Even with the passing of the new year, people still see the need to question new projects that seek to bring great change, and promise tremendous upheaval, within existing communities. For example, in White Plains, New York, where Mayor Joseph M. Delfino and his team have revitalized a once dormant downtown with such luminaries as the Ritz-Carlton and Donald Trump, the questions arise as to whether everyone stands to benefit. As one denizen of a local public housing development notes, "I love the way downtown looks, but is there a place for working people like me in the new downtown? I don't know." Likewise, in St. Paul, Minnesota, where the Bridges of St. Paul, a large-scale development originally planned under a prior administration, has faced a roadblock from the new regime. Not only objecting to the plan because it caters towards an upper class clientele, the new mayor and supporting players disagree with the vision that the project brings. Specifically, the Bridges would be located across the Mississippi from the historic downtown core, potentially sucking away its vitality. In addition, the new project would be located on a floodplain right along the banks. As the chairman of the entity heading up the project explained, "We've done everything we can, but the squishy liberals think small-scale is morally superior." No matter which side you come out on these battles, they signal that with the changing calendar come the same issues to wrestle.
And still, growth is unrelenting. And not surprisingly, it's occurring in newly-charted territory. The Rocky Mountain West, in particular, Montana and Wyoming, are seeing an influx of new arrivals looking to escape the fast-paced, overdeveloped and high taxed world of the coasts for a more "natural" way of life. Of course, what no one tells these fleers is that eventually their genteel life will be invaded by too many interlopers, forcing them to seek the next "clean" place. But thanks to the general real estate slowdown, or because of it, the rate of growth in the expanding regions of America has slowed. One report indicates that although growth continues, with Wyoming being the largest advancer, the movement to new places has cooled over the last year. Nonetheless, the trend continues.
And no matter how long we choose to let them extend, the holidays cannot forestall the passage of time, and people. David Kennedy, the State of California's "Water Czar" in the 80's and 90's, passed away over the holidays. In more recent times, he served on a review panel examining the levee failures in New Orleans resulting from Hurricane Katrina. Kennedy had a tremendous impact on a region that will always have water on the brain.

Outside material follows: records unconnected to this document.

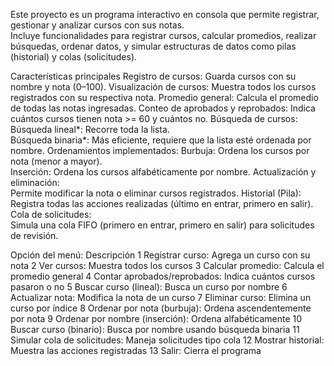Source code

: Este proyecto es un programa interactivo en consola que permite registrar, gestionar y analizar cursos con sus notas.  
Incluye funcionalidades para registrar cursos, calcular promedios, realizar búsquedas, ordenar datos, y simular estructuras de datos como pilas (historial) y colas (solicitudes).

Características principales
Registro de cursos:
Guarda cursos con su nombre y nota (0–100).
Visualización de cursos: 
Muestra todos los cursos registrados con su respectiva nota.
Promedio general:
Calcula el promedio de todas las notas ingresadas.
Conteo de aprobados y reprobados:
Indica cuántos cursos tienen nota >= 60 y cuántos no.
Búsqueda de cursos:  
Búsqueda lineal*: Recorre toda la lista.  
Búsqueda binaria*: Más eficiente, requiere que la lista esté ordenada por nombre.
Ordenamientos implementados: 
Burbuja: Ordena los cursos por nota (menor a mayor).  
Inserción: Ordena los cursos alfabéticamente por nombre.
Actualización y eliminación:  
Permite modificar la nota o eliminar cursos registrados.
Historial (Pila):  
Registra todas las acciones realizadas (último en entrar, primero en salir).
Cola de solicitudes:  
Simula una cola FIFO (primero en entrar, primero en salir) para solicitudes de revisión.


Opción del menú: Descripción 
 1️ Registrar curso: Agrega un curso con su nota 
 2️ Ver cursos: Muestra todos los cursos 
 3️ Calcular promedio: Calcula el promedio general 
 4️ Contar aprobados/reprobados: Indica cuántos cursos pasaron o no 
 5️ Buscar curso (lineal): Busca un curso por nombre 
 6️ Actualizar nota: Modifica la nota de un curso 
 7️ Eliminar curso: Elimina un curso por índice 
 8️ Ordenar por nota (burbuja): Ordena ascendentemente por nota 
 9️ Ordenar por nombre (inserción): Ordena alfabéticamente 
 10 Buscar curso (binario): Busca por nombre usando búsqueda binaria 
 11 Simular cola de solicitudes: Maneja solicitudes tipo cola 
 12 Mostrar historial: Muestra las acciones registradas 
 13 Salir: Cierra el programa 
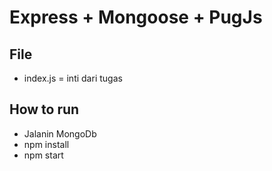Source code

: # Express + Mongoose + PugJs
## File
- index.js = inti dari tugas

## How to run
- Jalanin MongoDb
- npm install
- npm start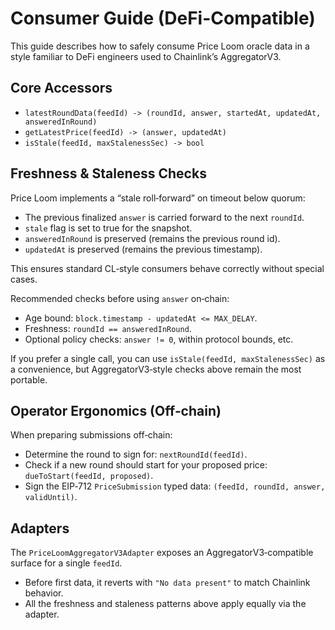 # Consumer Guide (DeFi-Compatible)

This guide describes how to safely consume Price Loom oracle data in a style familiar to DeFi engineers used to Chainlink’s AggregatorV3.

## Core Accessors
- `latestRoundData(feedId) -> (roundId, answer, startedAt, updatedAt, answeredInRound)`
- `getLatestPrice(feedId) -> (answer, updatedAt)`
- `isStale(feedId, maxStalenessSec) -> bool`

## Freshness & Staleness Checks
Price Loom implements a “stale roll‑forward” on timeout below quorum:
- The previous finalized `answer` is carried forward to the next `roundId`.
- `stale` flag is set to true for the snapshot.
- `answeredInRound` is preserved (remains the previous round id).
- `updatedAt` is preserved (remains the previous timestamp).

This ensures standard CL‑style consumers behave correctly without special cases.

Recommended checks before using `answer` on‑chain:
- Age bound: `block.timestamp - updatedAt <= MAX_DELAY`.
- Freshness: `roundId == answeredInRound`.
- Optional policy checks: `answer != 0`, within protocol bounds, etc.

If you prefer a single call, you can use `isStale(feedId, maxStalenessSec)` as a convenience, but AggregatorV3‑style checks above remain the most portable.

## Operator Ergonomics (Off‑chain)
When preparing submissions off‑chain:
- Determine the round to sign for: `nextRoundId(feedId)`.
- Check if a new round should start for your proposed price: `dueToStart(feedId, proposed)`.
- Sign the EIP‑712 `PriceSubmission` typed data: `(feedId, roundId, answer, validUntil)`.

## Adapters
The `PriceLoomAggregatorV3Adapter` exposes an AggregatorV3‑compatible surface for a single `feedId`.
- Before first data, it reverts with `"No data present"` to match Chainlink behavior.
- All the freshness and staleness patterns above apply equally via the adapter.

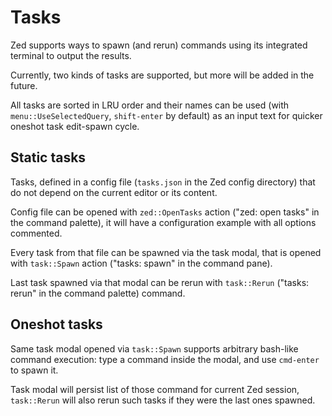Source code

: # Tasks

Zed supports ways to spawn (and rerun) commands using its integrated terminal to output the results.

Currently, two kinds of tasks are supported, but more will be added in the future.

All tasks are sorted in LRU order and their names can be used (with `menu::UseSelectedQuery`, `shift-enter` by default) as an input text for quicker oneshot task edit-spawn cycle.

## Static tasks

Tasks, defined in a config file (`tasks.json` in the Zed config directory) that do not depend on the current editor or its content.

Config file can be opened with `zed::OpenTasks` action ("zed: open tasks" in the command palette), it will have a configuration example with all options commented.

Every task from that file can be spawned via the task modal, that is opened with `task::Spawn` action ("tasks: spawn" in the command pane).

Last task spawned via that modal can be rerun with `task::Rerun` ("tasks: rerun" in the command palette) command.

## Oneshot tasks

Same task modal opened via `task::Spawn` supports arbitrary bash-like command execution: type a command inside the modal, and use `cmd-enter` to spawn it.

Task modal will persist list of those command for current Zed session, `task::Rerun` will also rerun such tasks if they were the last ones spawned.
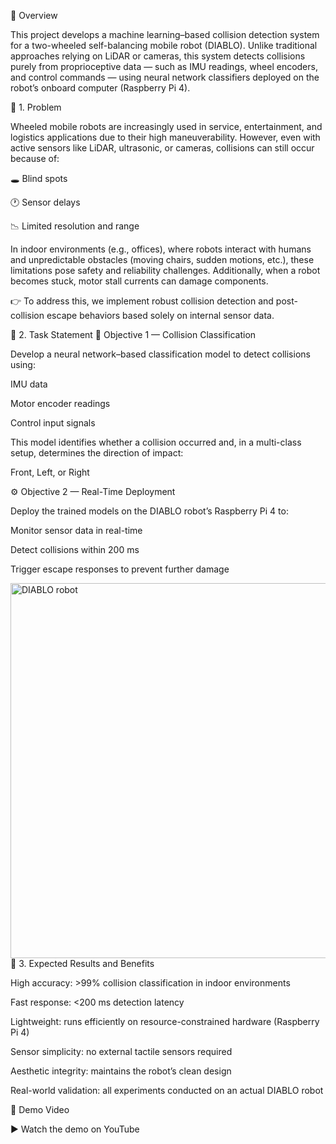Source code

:🚨 Overview

This project develops a machine learning–based collision detection system for a two-wheeled self-balancing mobile robot (DIABLO).
Unlike traditional approaches relying on LiDAR or cameras, this system detects collisions purely from proprioceptive data — such as IMU readings, wheel encoders, and control commands — using neural network classifiers deployed on the robot’s onboard computer (Raspberry Pi 4).

🧩 1. Problem

Wheeled mobile robots are increasingly used in service, entertainment, and logistics applications due to their high maneuverability.
However, even with active sensors like LiDAR, ultrasonic, or cameras, collisions can still occur because of:

🕳️ Blind spots

🕐 Sensor delays

📉 Limited resolution and range

In indoor environments (e.g., offices), where robots interact with humans and unpredictable obstacles (moving chairs, sudden motions, etc.), these limitations pose safety and reliability challenges.
Additionally, when a robot becomes stuck, motor stall currents can damage components.

👉 To address this, we implement robust collision detection and post-collision escape behaviors based solely on internal sensor data.

🎯 2. Task Statement
🧠 Objective 1 — Collision Classification

Develop a neural network–based classification model to detect collisions using:

IMU data

Motor encoder readings

Control input signals

This model identifies whether a collision occurred and, in a multi-class setup, determines the direction of impact:

Front, Left, or Right

⚙️ Objective 2 — Real-Time Deployment

Deploy the trained models on the DIABLO robot’s Raspberry Pi 4 to:

Monitor sensor data in real-time

Detect collisions within 200 ms

Trigger escape responses to prevent further damage

<img width="600" alt="DIABLO robot" src="https://github.com/user-attachments/assets/12792c48-b529-4241-8878-8f4c84444655" />
🚀 3. Expected Results and Benefits

High accuracy: >99% collision classification in indoor environments

Fast response: <200 ms detection latency

Lightweight: runs efficiently on resource-constrained hardware (Raspberry Pi 4)

Sensor simplicity: no external tactile sensors required

Aesthetic integrity: maintains the robot’s clean design

Real-world validation: all experiments conducted on an actual DIABLO robot

🎥 Demo Video

▶️ Watch the demo on YouTube
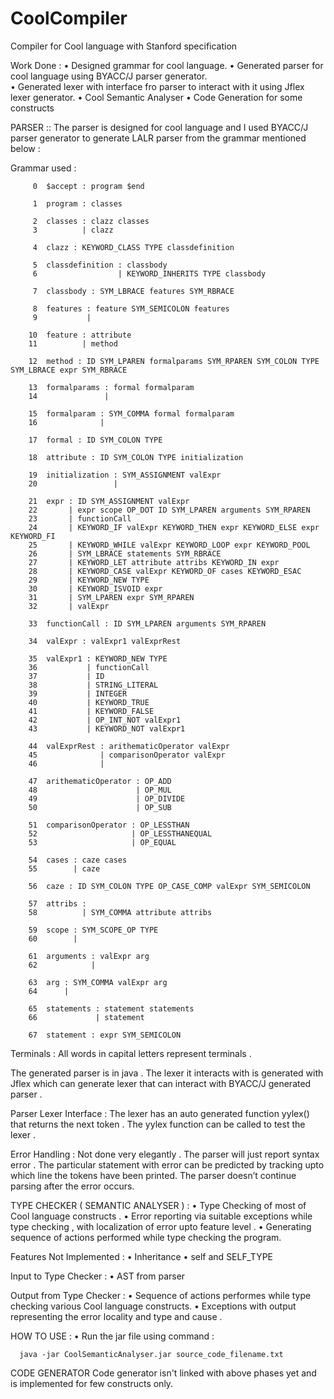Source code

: # CoolCompiler
Compiler for Cool language with Stanford specification


Work Done : 
• Designed grammar for cool language.
• Generated parser for cool language using BYACC/J parser generator.  
• Generated lexer with interface fro parser to interact with it using Jflex lexer generator.
• Cool Semantic Analyser
• Code Generation for some constructs

PARSER :: 
The parser is designed for cool language and I used BYACC/J parser generator to generate LALR parser from the grammar mentioned below :

  Grammar used :
  
         0  $accept : program $end

         1  program : classes

         2  classes : clazz classes
         3          | clazz

         4  clazz : KEYWORD_CLASS TYPE classdefinition

         5  classdefinition : classbody
         6                  | KEYWORD_INHERITS TYPE classbody

         7  classbody : SYM_LBRACE features SYM_RBRACE

         8  features : feature SYM_SEMICOLON features
         9           |

        10  feature : attribute
        11          | method

        12  method : ID SYM_LPAREN formalparams SYM_RPAREN SYM_COLON TYPE SYM_LBRACE expr SYM_RBRACE

        13  formalparams : formal formalparam
        14               |

        15  formalparam : SYM_COMMA formal formalparam
        16              |

        17  formal : ID SYM_COLON TYPE

        18  attribute : ID SYM_COLON TYPE initialization

        19  initialization : SYM_ASSIGNMENT valExpr
        20                 |

        21  expr : ID SYM_ASSIGNMENT valExpr
        22       | expr scope OP_DOT ID SYM_LPAREN arguments SYM_RPAREN
        23       | functionCall
        24       | KEYWORD_IF valExpr KEYWORD_THEN expr KEYWORD_ELSE expr KEYWORD_FI
        25       | KEYWORD_WHILE valExpr KEYWORD_LOOP expr KEYWORD_POOL
        26       | SYM_LBRACE statements SYM_RBRACE
        27       | KEYWORD_LET attribute attribs KEYWORD_IN expr
        28       | KEYWORD_CASE valExpr KEYWORD_OF cases KEYWORD_ESAC
        29       | KEYWORD_NEW TYPE
        30       | KEYWORD_ISVOID expr
        31       | SYM_LPAREN expr SYM_RPAREN
        32       | valExpr

        33  functionCall : ID SYM_LPAREN arguments SYM_RPAREN

        34  valExpr : valExpr1 valExprRest

        35  valExpr1 : KEYWORD_NEW TYPE
        36           | functionCall
        37           | ID
        38           | STRING_LITERAL
        39           | INTEGER
        40           | KEYWORD_TRUE
        41           | KEYWORD_FALSE
        42           | OP_INT_NOT valExpr1
        43           | KEYWORD_NOT valExpr1

        44  valExprRest : arithematicOperator valExpr
        45              | comparisonOperator valExpr
        46              |

        47  arithematicOperator : OP_ADD
        48                      | OP_MUL
        49                      | OP_DIVIDE
        50                      | OP_SUB

        51  comparisonOperator : OP_LESSTHAN
        52                     | OP_LESSTHANEQUAL
        53                     | OP_EQUAL

        54  cases : caze cases
        55        | caze

        56  caze : ID SYM_COLON TYPE OP_CASE_COMP valExpr SYM_SEMICOLON

        57  attribs :
        58          | SYM_COMMA attribute attribs

        59  scope : SYM_SCOPE_OP TYPE
        60        |

        61  arguments : valExpr arg
        62            |

        63  arg : SYM_COMMA valExpr arg
        64      |

        65  statements : statement statements
        66             | statement

        67  statement : expr SYM_SEMICOLON

Terminals : All words in capital letters represent terminals . 

The generated parser is in java . The lexer it interacts with is generated with Jflex which can generate lexer that can interact with BYACC/J generated parser .


Parser Lexer Interface : 
The lexer has an auto generated function yylex() that returns the next token . The yylex function can be called to test the lexer . 

Error Handling : 
Not done very elegantly . The parser will just report syntax error . The particular statement with error can be predicted by tracking upto which line the tokens have been printed. The parser doesn’t continue parsing after the error occurs.   



TYPE CHECKER ( SEMANTIC ANALYSER ) :
      • Type Checking of most of Cool language constructs .
      • Error reporting via suitable exceptions while type checking , with localization
      of error upto feature level .
      • Generating sequence of actions performed while type checking the program.

Features Not Implemented :
      • Inheritance
      • self and SELF_TYPE
      
Input to Type Checker :
      • AST from parser

Output from Type Checker :
      • Sequence of actions performes while type checking various Cool language
      constructs.
      • Exceptions with output representing the error locality and type and cause .

HOW TO USE :
      • Run the jar file using command :

      java -jar CoolSemanticAnalyser.jar source_code_filename.txt

CODE GENERATOR 
  Code generator isn't linked with above phases yet and is implemented for few constructs only.

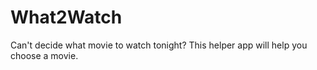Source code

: # What2Watch
Can't decide what movie to watch tonight? This helper app will help you choose a movie.
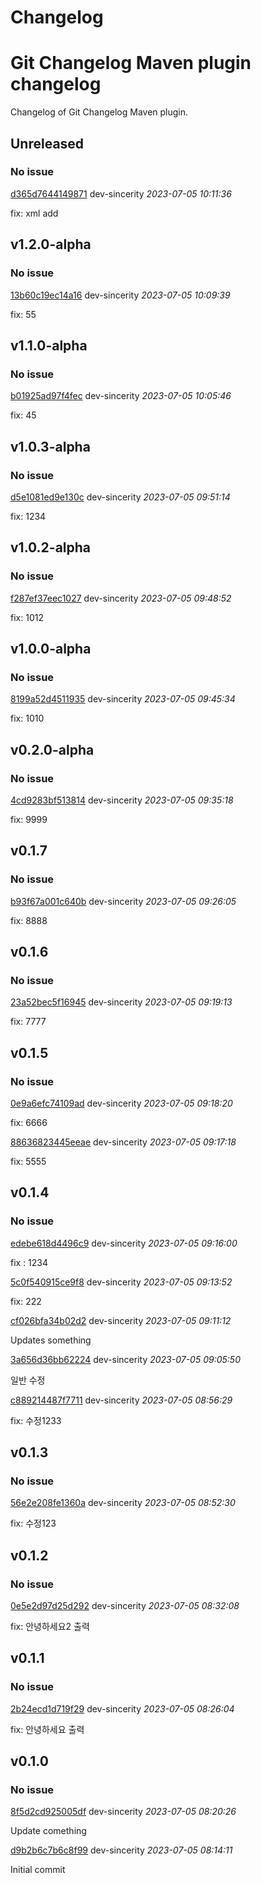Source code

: 
# Changelog

# Git Changelog Maven plugin changelog

Changelog of Git Changelog Maven plugin.

## Unreleased
### No issue

[d365d7644149871](https://github.com/tomasbjerre/git-changelog-maven-plugin/commit/d365d7644149871) dev-sincerity *2023-07-05 10:11:36*

fix: xml add


## v1.2.0-alpha
### No issue

[13b60c19ec14a16](https://github.com/tomasbjerre/git-changelog-maven-plugin/commit/13b60c19ec14a16) dev-sincerity *2023-07-05 10:09:39*

fix: 55


## v1.1.0-alpha
### No issue

[b01925ad97f4fec](https://github.com/tomasbjerre/git-changelog-maven-plugin/commit/b01925ad97f4fec) dev-sincerity *2023-07-05 10:05:46*

fix: 45


## v1.0.3-alpha
### No issue

[d5e1081ed9e130c](https://github.com/tomasbjerre/git-changelog-maven-plugin/commit/d5e1081ed9e130c) dev-sincerity *2023-07-05 09:51:14*

fix: 1234


## v1.0.2-alpha
### No issue

[f287ef37eec1027](https://github.com/tomasbjerre/git-changelog-maven-plugin/commit/f287ef37eec1027) dev-sincerity *2023-07-05 09:48:52*

fix: 1012


## v1.0.0-alpha
### No issue

[8199a52d4511935](https://github.com/tomasbjerre/git-changelog-maven-plugin/commit/8199a52d4511935) dev-sincerity *2023-07-05 09:45:34*

fix: 1010


## v0.2.0-alpha
### No issue

[4cd9283bf513814](https://github.com/tomasbjerre/git-changelog-maven-plugin/commit/4cd9283bf513814) dev-sincerity *2023-07-05 09:35:18*

fix: 9999


## v0.1.7
### No issue

[b93f67a001c640b](https://github.com/tomasbjerre/git-changelog-maven-plugin/commit/b93f67a001c640b) dev-sincerity *2023-07-05 09:26:05*

fix: 8888


## v0.1.6
### No issue

[23a52bec5f16945](https://github.com/tomasbjerre/git-changelog-maven-plugin/commit/23a52bec5f16945) dev-sincerity *2023-07-05 09:19:13*

fix: 7777


## v0.1.5
### No issue

[0e9a6efc74109ad](https://github.com/tomasbjerre/git-changelog-maven-plugin/commit/0e9a6efc74109ad) dev-sincerity *2023-07-05 09:18:20*

fix: 6666

[88636823445eeae](https://github.com/tomasbjerre/git-changelog-maven-plugin/commit/88636823445eeae) dev-sincerity *2023-07-05 09:17:18*

fix: 5555


## v0.1.4
### No issue

[edebe618d4496c9](https://github.com/tomasbjerre/git-changelog-maven-plugin/commit/edebe618d4496c9) dev-sincerity *2023-07-05 09:16:00*

fix : 1234

[5c0f540915ce9f8](https://github.com/tomasbjerre/git-changelog-maven-plugin/commit/5c0f540915ce9f8) dev-sincerity *2023-07-05 09:13:52*

fix: 222

[cf026bfa34b02d2](https://github.com/tomasbjerre/git-changelog-maven-plugin/commit/cf026bfa34b02d2) dev-sincerity *2023-07-05 09:11:12*

Updates something

[3a656d36bb62224](https://github.com/tomasbjerre/git-changelog-maven-plugin/commit/3a656d36bb62224) dev-sincerity *2023-07-05 09:05:50*

일반 수정

[c889214487f7711](https://github.com/tomasbjerre/git-changelog-maven-plugin/commit/c889214487f7711) dev-sincerity *2023-07-05 08:56:29*

fix: 수정1233


## v0.1.3
### No issue

[56e2e208fe1360a](https://github.com/tomasbjerre/git-changelog-maven-plugin/commit/56e2e208fe1360a) dev-sincerity *2023-07-05 08:52:30*

fix: 수정123


## v0.1.2
### No issue

[0e5e2d97d25d292](https://github.com/tomasbjerre/git-changelog-maven-plugin/commit/0e5e2d97d25d292) dev-sincerity *2023-07-05 08:32:08*

fix: 안녕하세요2 출력


## v0.1.1
### No issue

[2b24ecd1d719f29](https://github.com/tomasbjerre/git-changelog-maven-plugin/commit/2b24ecd1d719f29) dev-sincerity *2023-07-05 08:26:04*

fix: 안녕하세요 출력


## v0.1.0
### No issue

[8f5d2cd925005df](https://github.com/tomasbjerre/git-changelog-maven-plugin/commit/8f5d2cd925005df) dev-sincerity *2023-07-05 08:20:26*

Update comething

[d9b2b6c7b6c8f99](https://github.com/tomasbjerre/git-changelog-maven-plugin/commit/d9b2b6c7b6c8f99) dev-sincerity *2023-07-05 08:14:11*

Initial commit


 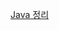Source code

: [Java 정리](https://www.notion.so/donggyeom/CS-Study_20230724-596937c3d2b24aaca7757140c6962a10?pvs=4)
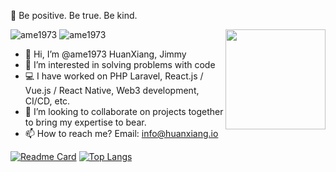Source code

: 🌠 Be positive. Be true. Be kind.


<img align='right' src='https://user-images.githubusercontent.com/5713670/87202985-820dcb80-c2b6-11ea-9f56-7ec461c497c3.gif' width='160'>

![ame1973](https://komarev.com/ghpvc/?username=ame1973) ![ame1973](https://visitor-badge.glitch.me/badge?page_id=ame1973.profile)

- 👋 Hi, I’m @ame1973 HuanXiang, Jimmy
- 👀 I’m interested in solving problems with code
- 💻 I have worked on PHP Laravel, React.js / Vue.js / React Native, Web3 development, CI/CD, etc.
- 💞️ I’m looking to collaborate on projects together to bring my expertise to bear.
- 📫 How to reach me? Email: info@huanxiang.io

[![Readme Card](https://github-readme-stats.vercel.app/api?username=ame1973&show_icons=true&theme=github_dark&count_private=true&hide=contribs&line_height=24)](https://github.com/anuraghazra/github-readme-stats) [![Top Langs](https://github-readme-stats.vercel.app/api/top-langs/?username=ame1973&layout=compact&exclude_repo=ame1973.github.io&theme=github_dark&text_color=daf7dc&bg_color=151515&card_width=250)](https://github.com/anuraghazra/github-readme-stats)

<!---
ame1973/ame1973 is a ✨ special ✨ repository because its `README.md` (this file) appears on your GitHub profile.
You can click the Preview link to take a look at your changes.
--->
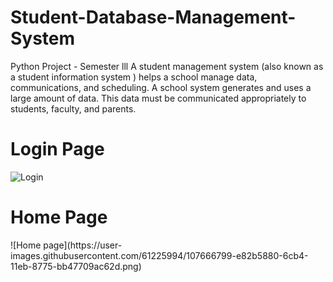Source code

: # Student-Database-Management-System
Python Project - Semester lll
A student management system (also known as a student information system ) helps a school manage data, communications, and scheduling. A school system generates and uses a large amount of data. This data must be communicated appropriately to students, faculty, and parents.
<h1>Login Page</h1>

![Login](https://user-images.githubusercontent.com/61225994/107666342-6b987a00-6cb4-11eb-84d4-ef4a1644c09c.png)

<h1>Home Page</h1>
![Home page](https://user-images.githubusercontent.com/61225994/107666799-e82b5880-6cb4-11eb-8775-bb47709ac62d.png)
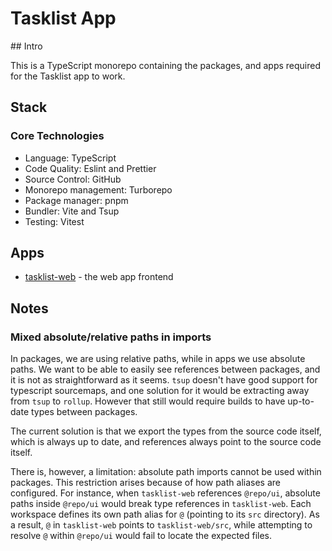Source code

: # Tasklist App

## Intro

This is a TypeScript monorepo containing the packages, and apps required for the Tasklist app to work.

## Stack

### Core Technologies

- Language: TypeScript
- Code Quality: Eslint and Prettier
- Source Control: GitHub
- Monorepo management: Turborepo
- Package manager: pnpm
- Bundler: Vite and Tsup
- Testing: Vitest

## Apps

- [tasklist-web](./apps/tasklist-web/README.md) - the web app frontend

## Notes

### Mixed absolute/relative paths in imports

In packages, we are using relative paths, while in apps we use absolute paths. We want to be able to easily see references between packages, and it is not as straightforward as it seems. `tsup` doesn't have good support for typescript sourcemaps, and one solution for it would be extracting away from `tsup` to `rollup`. However that still would require builds to have up-to-date types between packages.

The current solution is that we export the types from the source code itself, which is always up to date, and references always point to the source code itself.

There is, however, a limitation: absolute path imports cannot be used within packages. This restriction arises because of how path aliases are configured. For instance, when `tasklist-web` references `@repo/ui`, absolute paths inside `@repo/ui` would break type references in `tasklist-web`. Each workspace defines its own path alias for `@` (pointing to its `src` directory). As a result, `@` in `tasklist-web` points to `tasklist-web/src`, while attempting to resolve `@` within `@repo/ui` would fail to locate the expected files.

But as this week marks the beginning of the new year, it also ushers in the PGA Tour golf season in Kapalua, Maui, Hawaii, where I can still remember being there this time of year three calendars ago. As I watch the players hack away at the Plantation Course, it at least reminds me of the promise of sunny days ahead as we progress into this new year. And maybe, just for a few more hours, I can slip back into my coma for a little longer.